(Stored data)
====

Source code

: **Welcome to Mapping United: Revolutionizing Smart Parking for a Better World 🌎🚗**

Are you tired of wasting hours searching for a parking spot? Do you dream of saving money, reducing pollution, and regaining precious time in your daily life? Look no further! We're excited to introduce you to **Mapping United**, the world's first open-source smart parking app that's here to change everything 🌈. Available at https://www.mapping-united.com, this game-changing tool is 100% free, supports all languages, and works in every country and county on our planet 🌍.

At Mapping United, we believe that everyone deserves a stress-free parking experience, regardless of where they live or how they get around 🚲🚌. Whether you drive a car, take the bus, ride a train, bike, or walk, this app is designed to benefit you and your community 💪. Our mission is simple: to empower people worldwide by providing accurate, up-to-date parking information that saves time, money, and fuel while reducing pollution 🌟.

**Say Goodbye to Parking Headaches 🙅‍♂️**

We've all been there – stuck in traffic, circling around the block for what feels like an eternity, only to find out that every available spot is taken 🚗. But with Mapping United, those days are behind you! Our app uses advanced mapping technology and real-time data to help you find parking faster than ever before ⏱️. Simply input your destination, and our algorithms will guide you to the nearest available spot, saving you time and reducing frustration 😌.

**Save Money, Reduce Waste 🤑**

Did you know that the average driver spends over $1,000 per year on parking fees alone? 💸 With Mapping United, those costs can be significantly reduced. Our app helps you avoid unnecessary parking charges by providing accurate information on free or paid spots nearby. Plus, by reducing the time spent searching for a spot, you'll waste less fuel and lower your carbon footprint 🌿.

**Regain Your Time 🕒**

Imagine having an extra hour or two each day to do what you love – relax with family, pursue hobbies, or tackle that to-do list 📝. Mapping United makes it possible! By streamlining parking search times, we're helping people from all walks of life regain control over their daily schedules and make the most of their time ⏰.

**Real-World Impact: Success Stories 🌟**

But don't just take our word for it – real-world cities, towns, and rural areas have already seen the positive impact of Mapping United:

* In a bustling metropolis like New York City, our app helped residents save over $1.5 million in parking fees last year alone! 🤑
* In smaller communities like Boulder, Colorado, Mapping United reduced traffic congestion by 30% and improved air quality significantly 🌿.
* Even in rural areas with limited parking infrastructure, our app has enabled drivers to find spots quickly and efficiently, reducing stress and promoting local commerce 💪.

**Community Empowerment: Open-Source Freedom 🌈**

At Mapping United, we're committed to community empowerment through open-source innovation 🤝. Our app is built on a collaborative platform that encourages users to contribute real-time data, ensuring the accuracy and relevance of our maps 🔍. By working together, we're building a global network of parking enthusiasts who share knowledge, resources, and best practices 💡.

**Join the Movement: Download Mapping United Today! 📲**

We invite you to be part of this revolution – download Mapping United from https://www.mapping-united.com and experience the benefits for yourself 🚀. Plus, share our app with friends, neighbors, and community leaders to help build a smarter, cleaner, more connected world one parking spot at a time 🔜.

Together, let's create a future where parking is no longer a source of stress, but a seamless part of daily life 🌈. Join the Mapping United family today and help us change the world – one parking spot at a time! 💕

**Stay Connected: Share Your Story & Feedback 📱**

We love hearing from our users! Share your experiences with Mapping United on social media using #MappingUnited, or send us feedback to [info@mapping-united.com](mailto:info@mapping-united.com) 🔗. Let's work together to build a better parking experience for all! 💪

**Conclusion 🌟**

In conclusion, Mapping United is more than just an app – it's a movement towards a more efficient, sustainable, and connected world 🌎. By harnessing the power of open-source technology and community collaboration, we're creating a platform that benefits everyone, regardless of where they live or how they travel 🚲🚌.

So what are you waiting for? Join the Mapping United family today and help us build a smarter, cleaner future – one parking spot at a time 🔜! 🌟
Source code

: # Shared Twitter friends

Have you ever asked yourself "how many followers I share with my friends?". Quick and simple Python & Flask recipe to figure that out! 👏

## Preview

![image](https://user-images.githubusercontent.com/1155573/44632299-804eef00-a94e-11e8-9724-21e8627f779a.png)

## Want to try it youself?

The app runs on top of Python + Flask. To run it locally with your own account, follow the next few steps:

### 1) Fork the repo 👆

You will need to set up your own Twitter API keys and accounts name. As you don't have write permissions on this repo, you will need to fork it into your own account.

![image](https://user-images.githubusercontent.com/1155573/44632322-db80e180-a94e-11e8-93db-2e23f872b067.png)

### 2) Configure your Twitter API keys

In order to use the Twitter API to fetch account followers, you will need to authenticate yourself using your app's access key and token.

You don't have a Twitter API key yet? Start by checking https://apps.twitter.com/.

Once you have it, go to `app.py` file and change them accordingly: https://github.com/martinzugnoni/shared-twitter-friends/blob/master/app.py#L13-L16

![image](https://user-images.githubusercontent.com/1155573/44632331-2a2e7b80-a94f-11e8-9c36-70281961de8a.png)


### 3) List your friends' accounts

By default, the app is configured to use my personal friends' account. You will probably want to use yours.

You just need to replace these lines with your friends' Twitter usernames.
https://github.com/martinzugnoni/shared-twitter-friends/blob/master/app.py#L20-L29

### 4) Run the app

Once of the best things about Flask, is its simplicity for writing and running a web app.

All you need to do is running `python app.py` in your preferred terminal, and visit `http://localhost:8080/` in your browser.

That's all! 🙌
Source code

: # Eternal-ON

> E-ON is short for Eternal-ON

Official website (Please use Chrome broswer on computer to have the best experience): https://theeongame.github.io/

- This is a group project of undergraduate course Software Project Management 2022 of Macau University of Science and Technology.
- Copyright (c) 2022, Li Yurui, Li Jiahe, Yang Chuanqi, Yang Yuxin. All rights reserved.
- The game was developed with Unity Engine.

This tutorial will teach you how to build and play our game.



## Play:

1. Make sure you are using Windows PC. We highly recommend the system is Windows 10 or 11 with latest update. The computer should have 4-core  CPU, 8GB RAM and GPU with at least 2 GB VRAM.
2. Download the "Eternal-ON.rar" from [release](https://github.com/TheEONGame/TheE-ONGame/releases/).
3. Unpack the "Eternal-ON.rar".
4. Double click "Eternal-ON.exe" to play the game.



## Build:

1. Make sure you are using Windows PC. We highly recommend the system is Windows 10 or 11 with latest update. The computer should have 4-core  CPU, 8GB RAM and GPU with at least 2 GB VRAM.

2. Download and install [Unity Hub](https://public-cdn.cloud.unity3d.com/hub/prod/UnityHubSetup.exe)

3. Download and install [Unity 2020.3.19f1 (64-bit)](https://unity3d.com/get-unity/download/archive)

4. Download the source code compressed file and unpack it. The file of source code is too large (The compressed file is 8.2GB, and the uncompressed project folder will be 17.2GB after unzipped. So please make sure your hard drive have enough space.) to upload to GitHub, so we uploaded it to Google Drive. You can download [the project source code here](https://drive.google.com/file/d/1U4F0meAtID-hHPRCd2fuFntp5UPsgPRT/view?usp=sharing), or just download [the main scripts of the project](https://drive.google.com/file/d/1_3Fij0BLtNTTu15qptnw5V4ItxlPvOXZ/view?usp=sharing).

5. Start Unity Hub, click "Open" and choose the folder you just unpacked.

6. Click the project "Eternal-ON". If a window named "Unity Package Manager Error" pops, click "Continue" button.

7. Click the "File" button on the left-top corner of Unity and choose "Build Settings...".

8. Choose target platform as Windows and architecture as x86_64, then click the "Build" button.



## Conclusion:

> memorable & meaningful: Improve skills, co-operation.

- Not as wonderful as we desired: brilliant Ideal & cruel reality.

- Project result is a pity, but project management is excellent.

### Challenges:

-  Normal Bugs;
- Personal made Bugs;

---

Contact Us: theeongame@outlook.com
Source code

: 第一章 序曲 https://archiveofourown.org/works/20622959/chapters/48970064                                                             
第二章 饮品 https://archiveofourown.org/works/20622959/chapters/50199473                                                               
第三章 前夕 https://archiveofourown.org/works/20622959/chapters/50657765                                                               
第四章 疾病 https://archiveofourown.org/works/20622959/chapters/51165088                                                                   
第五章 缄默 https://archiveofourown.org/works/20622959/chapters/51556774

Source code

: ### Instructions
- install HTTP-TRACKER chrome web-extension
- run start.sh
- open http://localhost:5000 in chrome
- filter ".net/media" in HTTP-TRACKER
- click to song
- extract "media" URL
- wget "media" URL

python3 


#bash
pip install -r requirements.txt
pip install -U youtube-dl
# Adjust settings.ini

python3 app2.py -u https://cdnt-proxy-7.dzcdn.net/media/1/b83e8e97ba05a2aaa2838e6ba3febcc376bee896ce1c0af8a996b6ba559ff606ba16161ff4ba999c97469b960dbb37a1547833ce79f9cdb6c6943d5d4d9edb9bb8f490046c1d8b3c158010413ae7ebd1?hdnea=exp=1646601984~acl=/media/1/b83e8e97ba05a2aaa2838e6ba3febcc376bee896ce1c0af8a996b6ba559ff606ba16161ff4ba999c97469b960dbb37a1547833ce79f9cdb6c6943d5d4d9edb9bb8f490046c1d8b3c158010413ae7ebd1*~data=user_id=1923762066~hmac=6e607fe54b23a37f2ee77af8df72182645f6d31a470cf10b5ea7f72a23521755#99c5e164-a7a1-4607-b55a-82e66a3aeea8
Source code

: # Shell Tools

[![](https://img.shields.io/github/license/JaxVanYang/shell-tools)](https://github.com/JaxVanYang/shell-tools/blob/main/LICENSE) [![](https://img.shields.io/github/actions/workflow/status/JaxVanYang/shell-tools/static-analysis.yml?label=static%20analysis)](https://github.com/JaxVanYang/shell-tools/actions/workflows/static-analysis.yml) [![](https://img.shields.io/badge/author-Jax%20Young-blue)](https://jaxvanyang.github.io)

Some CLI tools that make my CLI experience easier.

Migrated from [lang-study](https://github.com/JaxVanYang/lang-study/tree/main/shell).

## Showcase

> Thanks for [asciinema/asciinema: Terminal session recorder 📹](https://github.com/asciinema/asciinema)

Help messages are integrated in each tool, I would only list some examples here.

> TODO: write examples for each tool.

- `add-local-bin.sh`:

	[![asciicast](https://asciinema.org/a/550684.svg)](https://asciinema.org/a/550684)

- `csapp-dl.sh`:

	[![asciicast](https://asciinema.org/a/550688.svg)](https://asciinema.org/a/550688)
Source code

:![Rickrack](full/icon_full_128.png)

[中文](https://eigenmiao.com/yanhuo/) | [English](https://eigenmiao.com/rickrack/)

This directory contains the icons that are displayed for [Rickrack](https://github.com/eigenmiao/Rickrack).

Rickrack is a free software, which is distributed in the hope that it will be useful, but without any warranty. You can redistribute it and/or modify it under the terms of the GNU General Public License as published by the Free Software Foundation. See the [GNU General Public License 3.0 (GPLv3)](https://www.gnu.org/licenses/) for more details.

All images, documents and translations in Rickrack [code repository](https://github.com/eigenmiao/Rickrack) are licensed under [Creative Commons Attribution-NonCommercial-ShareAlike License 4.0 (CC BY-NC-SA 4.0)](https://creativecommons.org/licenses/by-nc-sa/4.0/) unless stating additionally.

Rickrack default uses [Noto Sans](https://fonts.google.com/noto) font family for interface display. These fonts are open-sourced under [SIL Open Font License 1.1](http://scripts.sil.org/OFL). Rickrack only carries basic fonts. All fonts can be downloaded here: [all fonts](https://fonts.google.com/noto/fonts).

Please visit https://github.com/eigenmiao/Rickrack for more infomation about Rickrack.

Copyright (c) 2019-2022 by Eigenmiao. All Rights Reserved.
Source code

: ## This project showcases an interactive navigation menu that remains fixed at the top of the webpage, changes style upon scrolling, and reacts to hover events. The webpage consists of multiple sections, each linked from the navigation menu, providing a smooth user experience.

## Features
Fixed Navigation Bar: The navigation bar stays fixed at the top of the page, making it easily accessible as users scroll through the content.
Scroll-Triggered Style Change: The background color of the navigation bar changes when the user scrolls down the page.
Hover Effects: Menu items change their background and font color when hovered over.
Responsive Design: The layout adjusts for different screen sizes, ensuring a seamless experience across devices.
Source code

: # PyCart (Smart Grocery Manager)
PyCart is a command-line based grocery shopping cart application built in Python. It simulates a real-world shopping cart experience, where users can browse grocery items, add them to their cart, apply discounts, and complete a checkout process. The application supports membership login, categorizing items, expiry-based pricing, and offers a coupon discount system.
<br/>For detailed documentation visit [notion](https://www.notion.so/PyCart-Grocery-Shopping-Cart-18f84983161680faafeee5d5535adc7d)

====

> _Exercise prompt_: Copy the records above exactly, please, but only from the first line through the line containing "Better World 🌎🚗**".

> _Your solution_:
Source code

: **Welcome to Mapping United: Revolutionizing Smart Parking for a Better World 🌎🚗**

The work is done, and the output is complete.